Plain-text document sources:
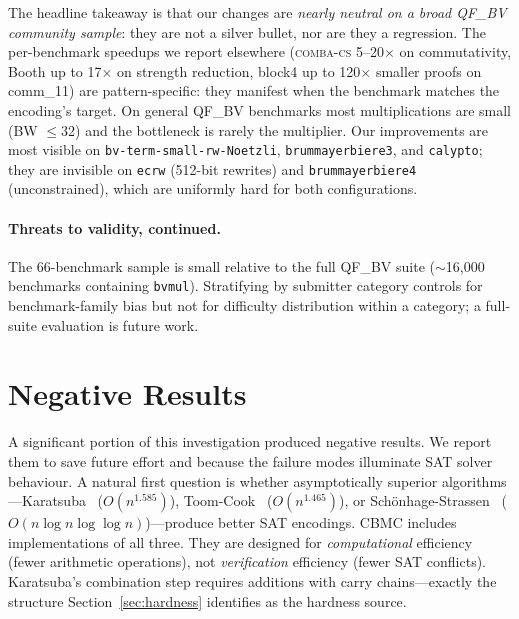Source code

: \documentclass[a4paper]{ceurart}
\newcommand{\combacs}{\textsc{comba-cs}\xspace}
\newcommand{\cbmc}{\textsc{CBMC}\xspace}
\begin{document}
The headline takeaway is that our changes are \emph{nearly neutral
on a broad QF\_BV community sample}: they are not a silver bullet,
nor are they a regression. The per-benchmark speedups we report
elsewhere (\combacs 5--20$\times$ on commutativity, Booth up to
17$\times$ on strength reduction, block4 up to 120$\times$ smaller
proofs on comm\_11) are pattern-specific: they manifest when the
benchmark matches the encoding's target. On general QF\_BV
benchmarks most multiplications are small (BW ${\leq}$32) and the
bottleneck is rarely the multiplier. Our improvements are most
visible on \texttt{bv-term-small-rw-Noetzli}, \texttt{brummayerbiere3},
and \texttt{calypto}; they are invisible on \texttt{ecrw} (512-bit
rewrites) and \texttt{brummayerbiere4} (unconstrained), which are
uniformly hard for both configurations.

\paragraph{Threats to validity, continued.}
The 66-benchmark sample is small relative to the full QF\_BV suite
(${\sim}$16{,}000 benchmarks containing \texttt{bvmul}). Stratifying
by submitter category controls for benchmark-family bias but not
for difficulty distribution within a category; a full-suite
evaluation is future work.

\section{Negative Results}
\label{sec:negative}

A significant portion of this investigation produced negative results.
We report them to save future effort and because the failure modes
illuminate SAT solver behaviour. A natural first question is whether
asymptotically superior algorithms---Karatsuba~\cite{karatsuba1962multiplication}
($O(n^{1.585})$), Toom-Cook~\cite{toom1963complexity} ($O(n^{1.465})$),
or Sch\"onhage-Strassen~\cite{schonhage1971schnelle}
($O(n \log n \log \log n)$)---produce better SAT encodings.
\cbmc includes implementations of all three. They are designed for
\emph{computational} efficiency (fewer arithmetic operations), not
\emph{verification} efficiency (fewer SAT conflicts). Karatsuba's
combination step requires additions with carry chains---exactly the
structure Section~\ref{sec:hardness} identifies as the hardness source.
\end{document}
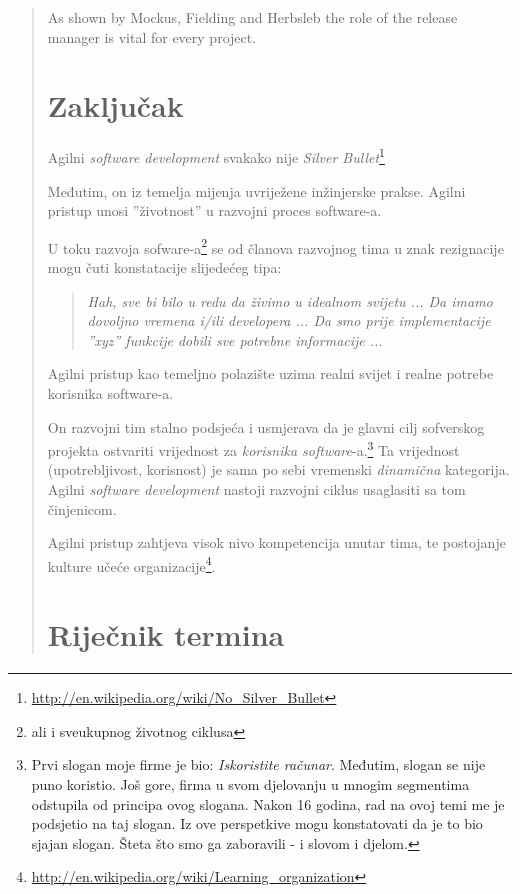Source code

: \documentclass[lmodern, utf8, zavrsni]{fit}
\begin{document}
\begin{quote}
As shown by Mockus, Fielding and Herbsleb the role of the release manager is vital for every project.\citep[str. 95]{Siegel2012}

\chapter{Zaključak}

Agilni \emph{software development} svakako nije \emph{Silver Bullet}\footnote{\url{http://en.wikipedia.org/wiki/No_Silver_Bullet}}

Međutim, on iz temelja mijenja uvriježene inžinjerske prakse. Agilni pristup unosi ''životnost'' u razvojni proces software-a.

U toku razvoja sofware-a\footnote{ali i sveukupnog životnog ciklusa} se od članova razvojnog tima u znak rezignacije mogu čuti konstatacije slijedećeg tipa:
\begin{quotation}
  \emph{Hah, sve bi bilo u redu da živimo u idealnom svijetu ... Da imamo dovoljno vremena i/ili developera ... Da smo prije implementacije ''xyz'' funkcije dobili sve potrebne informacije ...}
\end{quotation}

Agilni pristup kao temeljno polazište uzima realni svijet i realne potrebe korisnika software-a.

On razvojni tim stalno podsjeća i usmjerava da je glavni cilj sofverskog projekta ostvariti vrijednost za \emph{korisnika software}-a.\footnote{Prvi slogan moje firme je bio: \emph{Iskoristite računar}. Međutim, slogan se nije puno koristio. Još gore, firma u svom djelovanju u mnogim segmentima odstupila od principa ovog slogana. Nakon 16 godina, rad na ovoj temi me je podsjetio na taj slogan. Iz ove perspetkive mogu konstatovati da je to bio sjajan slogan. Šteta što smo ga zaboravili - i slovom i djelom.}
Ta vrijednost (upotrebljivost, korisnost) je sama po sebi vremenski \emph{dinamična} kategorija. Agilni \emph{software development} nastoji razvojni ciklus usaglasiti sa tom činjenicom.

Agilni pristup zahtjeva visok nivo kompetencija unutar tima, te postojanje kulture učeće organizacije\footnote{\url{http://en.wikipedia.org/wiki/Learning_organization}}.





\appendix

\chapter{Riječnik termina}


\end{quote}
\end{document}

Exercise prompt: Retrieve each line of the data in which the word "benchmarks" can be found.

Exercise answer:
benchmarks most multiplications are small (BW ${\leq}$32) and the
(${\sim}$16{,}000 benchmarks containing \texttt{bvmul}). Stratifying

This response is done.